Using ESA’s Herschel space observatory, astronomers have discovered that a molecule vital for creating water exists in the burning embers of dying Sun-like stars.
When low- to middleweight stars like our Sun approach the end of their lives, they eventually become dense, white dwarf stars. In doing so, they cast off their outer layers of dust and gas into space, creating a kaleidoscope of intricate patterns known as planetary nebulas.
These actually have nothing to do with planets, but were named in the late 18th century by astronomer William Herschel, because they appeared as fuzzy circular objects through his telescope, somewhat like the planets in our Solar System.
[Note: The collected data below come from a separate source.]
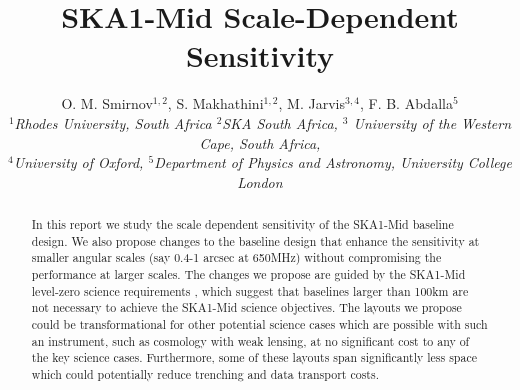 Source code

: \documentclass[sfheadings,a4paper,times,9pt,floats,floatfix]{article}
\title{SKA1-Mid Scale-Dependent Sensitivity}
\author{O. M. Smirnov$^{1,2}$, S. Makhathini$^{1,2}$, M. Jarvis$^{3,4}$, F. B. Abdalla$^5$ \\{\footnotesize \it $^1$Rhodes
University, South Africa $^2$SKA South Africa, $^3$ University of the Western Cape, South Africa,}\\ {\footnotesize \it
$^4$University of Oxford, $^5$Department of Physics and Astronomy, University College London}}
\date{}
\begin{document}
\maketitle
\vspace{-1.1cm}
\begin{abstract}
 In this report we study the scale dependent sensitivity of the SKA1-Mid baseline design. We also propose changes to the baseline
design that enhance the sensitivity at smaller angular scales (say 0.4-1 arcsec at 650MHz) without compromising the performance at
larger scales. The changes we propose are guided by the SKA1-Mid level-zero science requirements \cite{srd}, which suggest that
baselines larger than 100km are not necessary to achieve the SKA1-Mid science objectives. The layouts we propose could be
transformational for other potential science cases which are possible with such an instrument, such as cosmology with weak
lensing, at no significant cost to any of the key science cases. Furthermore, some of these layouts span significantly less space
which could potentially reduce trenching and data transport costs.
\end{abstract}
\end{document}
Over two centuries later, planetary nebulas studied with William Herschel’s namesake, the Herschel space observatory, have yielded a surprising discovery.
Like the dramatic supernova explosions of weightier stars, the death cries of the stars responsible for planetary nebulas also enrich the local interstellar environment with elements from which the next generations of stars are born.
While supernovas are capable of forging the heaviest elements, planetary nebulas contain a large proportion of the lighter ‘elements of life’ such as carbon, nitrogen, and oxygen, made by nuclear fusion in the parent star.
A star like the Sun steadily burns hydrogen in its core for billions of years. But once the fuel begins to run out, the central star swells into a red giant, becoming unstable and shedding its outer layers to form a planetary nebula.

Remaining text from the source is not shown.